Born in Germany and trained in the family stonemason business, the architecture and design of Ludwig Mies van der Rohe (1886-1969) became iconic of the cool, minimalist International Style from the first half of the century. Mies went to Berlin to study architecture at the Vocational Arts College, and started working in the offices of Bruno Paul in 1905. In 1908 he began working Peter Behrens' offices, where Mies' modernist contemporaries, Le Corbusier and Walter Gropius had also gotten their starts.

In 1914, he set up his own architecture office in Berlin. A member of the "Novembergruppe," an organization intent on expanding the scope and impact of modernism, Mies spent the first part of the 1920's designing buildings in this style. In 1927 the design and patent for his tubular steel cantilevered chair started to bring him into the international spotlight. Called the "MR20," and created in collaboration with architect and designer Lilly Reich, the chair was a simple, curved structure with a woven cane seat made in versions with and without armrests. The character of this chair, and that of many of Mies' other designs, was that of a formal, refined comfort. The seat and back would give slightly, under the user's weight, but the outward appearance replaced the cozy qualities of a large upholstered armchair with a smaller and more streamlined chair.

In 1929 he and Reich created the German Pavilion for the Barcelona International Exhibition, a comprehensive and enduring example of the International Style, destroyed after the exhibition but later rebuilt in homage. Mies' "Barcelona" chair was a result of this project, an object made for the Spanish royalty's inaugural ceremony which was to take place in the pavilion. His inspiration for this piece came from an Egyptian folding chair long thought to be a symbol of power, and a folding stool from Roman times. He created the "Barcelona" chair as a 'modern throne' with a curved "X" base and a rich upholstered seat attached by leather straps. In America George Nelson championed this design in magazines.

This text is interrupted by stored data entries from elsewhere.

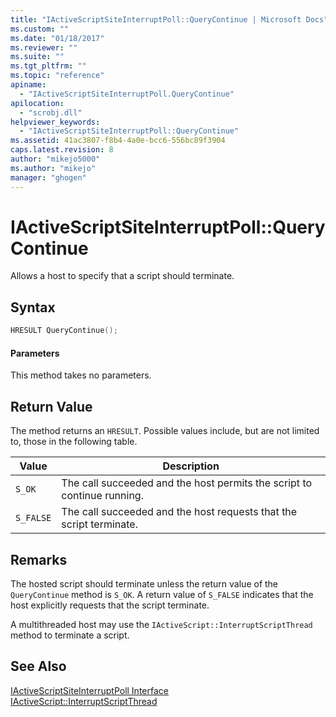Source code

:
 ```yaml
---
title: "IActiveScriptSiteInterruptPoll::QueryContinue | Microsoft Docs"
ms.custom: ""
ms.date: "01/18/2017"
ms.reviewer: ""
ms.suite: ""
ms.tgt_pltfrm: ""
ms.topic: "reference"
apiname: 
  - "IActiveScriptSiteInterruptPoll.QueryContinue"
apilocation: 
  - "scrobj.dll"
helpviewer_keywords: 
  - "IActiveScriptSiteInterruptPoll::QueryContinue"
ms.assetid: 41ac3807-f8b4-4a0e-bcc6-556bc89f3904
caps.latest.revision: 8
author: "mikejo5000"
ms.author: "mikejo"
manager: "ghogen"
---
```

# IActiveScriptSiteInterruptPoll::QueryContinue
Allows a host to specify that a script should terminate.  
  
## Syntax  
  
```cpp
HRESULT QueryContinue();  
```  
  
#### Parameters  
 This method takes no parameters.  
  
## Return Value  
 The method returns an `HRESULT`. Possible values include, but are not limited to, those in the following table.  
  
|Value|Description|  
|-----------|-----------------|  
|`S_OK`|The call succeeded and the host permits the script to continue running.|  
|`S_FALSE`|The call succeeded and the host requests that the script terminate.|  
  
## Remarks  
 The hosted script should terminate unless the return value of the `QueryContinue` method is `S_OK`. A return value of `S_FALSE` indicates that the host explicitly requests that the script terminate.  
  
 A multithreaded host may use the `IActiveScript::InterruptScriptThread` method to terminate a script.  
  
## See Also  
 [IActiveScriptSiteInterruptPoll Interface](../../winscript/reference/iactivescriptsiteinterruptpoll-interface.md)   
 [IActiveScript::InterruptScriptThread](../../winscript/reference/iactivescript-interruptscriptthread.md)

The piece, originally made by hand, was later marketed for mass production by Knoll.The popular "Brno" chair followed, circa 1930, designed, along with the "Tugendhat," for Fritz and Grete Tugendhat's house in the Czech Republic. Both chairs utilized the cantilever design, but the "Brno" had a taut upholstered seat and back and was made in a tubular steel version and in a flat steel version. The "Tugendhat" had a much thicker leather covered seat and back. The house itself was made with materials like onyx marble and ebony for the walls, and divided and expanded the interior space with enormous picture windows and understated partitions. Mies would bring this modernist architectural style to the United States in the late 1940's with the Farnsworth House in Illinois. Both of these houses were designed to establish a visual harmony between the exterior and the interior, the walls of windows making the house, in effect, part of the landscape.

Mies was director of the Bauhaus school in Berlin from 1930-32, and moved to Chicago in 1938, where he taught architecture at the Armour Institute. He designed the Seagram Building in New York (1962-67), a glass and steel building infused with the same affinity for balance and a sleek visual form as his furniture.